Brigadier embrigadé Tous ces fours à bois connaissent un net regain d'intérêt, pas seulement pour le « folklore » et l'animation qu'ils apportent au magasin. Yannick Maujoin, boulanger-pâtissier installé à La Sauve Majeure, près de Bordeaux (33), travaille au quotidien avec un four à gueulard (Voisin). Son avis a le mérite d'être équilibré car, pas vraiment motivé par la cuisson à l'ancienne, il a dû malgré tout apprivoiser la bête pour apprendre à en tirer le meilleur parti.
« Quand on a cherché à s'installer avec ma femme qui était enceinte, on n'a pas eu d'autre choix que de reprendre cette boulangerie. J'ai dû m'y faire, avec toutes les contraintes que le fonctionnement du four représente. Quand on est seul à la production, on est totalement pris par l'engrenage des cuissons et on n'a plus de vie à l'extérieur. Je commence à 2 heures. La première fournée commence vers 3 h 30, la dernière se termine vers 10 h. Même si le four monte assez vite en température, c'est quand même lui qui met au pas toute la production. Il faut être toujours â côté pour suivre l'évolution de la cuisson, sans compter que la chaleur est loin d'être homogène. On revient à l'ancien temps en résumé ! Comme je travaille tous les jours, 365 jours par an, pour tenter de dégager un peu de rentabilité en ces temps difficiles, vous imaginez un peu ! » confie-t-il.

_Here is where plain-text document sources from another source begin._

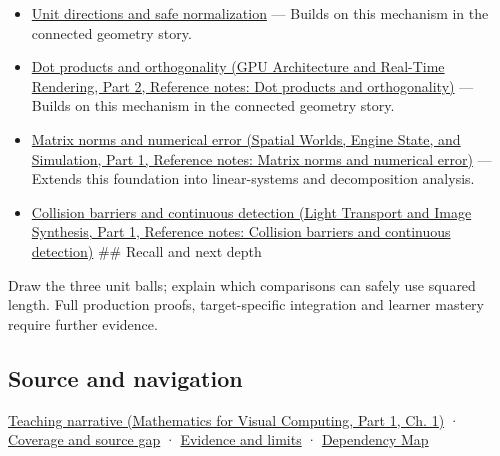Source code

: \hypertarget{appendix-49933872bb51-used-by}{}

\begin{itemize}
\item
  \hyperref[appendix-f744e41b95b4]{Unit directions and safe normalization} --- Builds on this mechanism in the connected geometry story.
\item
  \href{../06-GPU-Architecture-and-Real-Time-Rendering-P02/main.pdf\#appendix-8bc4e8fc547c}{Dot products and orthogonality (GPU Architecture and Real-Time Rendering, Part 2, Reference notes: Dot products and orthogonality)} --- Builds on this mechanism in the connected geometry story.
\item
  \href{../05-Spatial-Worlds-Engine-State-and-Simulation-P01/main.pdf\#appendix-f8657bac66e5}{Matrix norms and numerical error (Spatial Worlds, Engine State, and Simulation, Part 1, Reference notes: Matrix norms and numerical error)} --- Extends this foundation into linear-systems and decomposition analysis.
\item
  \href{../04-Light-Transport-and-Image-Synthesis-P01/main.pdf\#appendix-a9ba01fa72a6}{Collision barriers and continuous detection (Light Transport and Image Synthesis, Part 1, Reference notes: Collision barriers and continuous detection)} \#\# Recall and next depth
\end{itemize}

Draw the three unit balls; explain which comparisons can safely use squared length. Full production proofs, target-specific integration and learner mastery require further evidence.

\subsection{Source and navigation}\label{appendix-49933872bb51-source-and-navigation}

\hypertarget{appendix-49933872bb51-source-and-navigation}{}

\href{../02-Mathematics-for-Visual-Computing-P01/main.pdf\#01-foundations-i-ch017-a-ruler-needs-more-than-coordinate-components}{Teaching narrative (Mathematics for Visual Computing, Part 1, Ch. 1)} · \hyperref[appendix-fd090d982a15-phase-6---parts-501-600]{Coverage and source gap} · \hyperref[appendix-a103e7846d21-phase-6---source-analysis-and-verification]{Evidence and limits} · \hyperref[appendix-4ad47bdd269a]{Dependency Map}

Le salaire du mérite « A la réflexion, je vois deux situations où ce four est intéressant, poursuit-il. La première est d'être passionné par la cuisson à l'ancienne, ce qui permet de dépasser les difficultés et de vraiment s'amuser. La seconde est d'avoir une grosse boutique avec du débit et d'avoir du personnel pour être remplacé. Malgré les aspects contraignants, il faut bien reconnaître que la cuisson au bois procure une qualité exceptionnelle. C'est là son intérêt. Même si le goût « feu de bois » n'est pas très prononcé, pour moi, il n'y a pas meilleure qualité. L'arôme, la conservation, la texture de la mie, la croustillance, tout y est. Le pain explose parfaitement bien avec un seul coup de lame, le buage s'auto-entretient et le four est autonettoyant : tous les résidus sur la sole sont détruits à haute température. On atteint vraiment le sommet de l'art de la cuisson, à condition de maîtriser parfaitement les températures (pour cela il utilise un appareil plutôt anachronique : un thermomètre laser à balayage !) Pour la pâtisserie boulangère, c'est plus compliqué. Il m'a fallu près de deux ans pour parvenir à obtenir de bons résultats. Il faut être passionné, je vous dis ! » Certains clients viennent de loin pour la qualité de son pain (et le prix !). Leur coup de coeur ? La Tourte, qui correspond à un pain campagnard de Dordogne que les paysans mangeaient autrefois.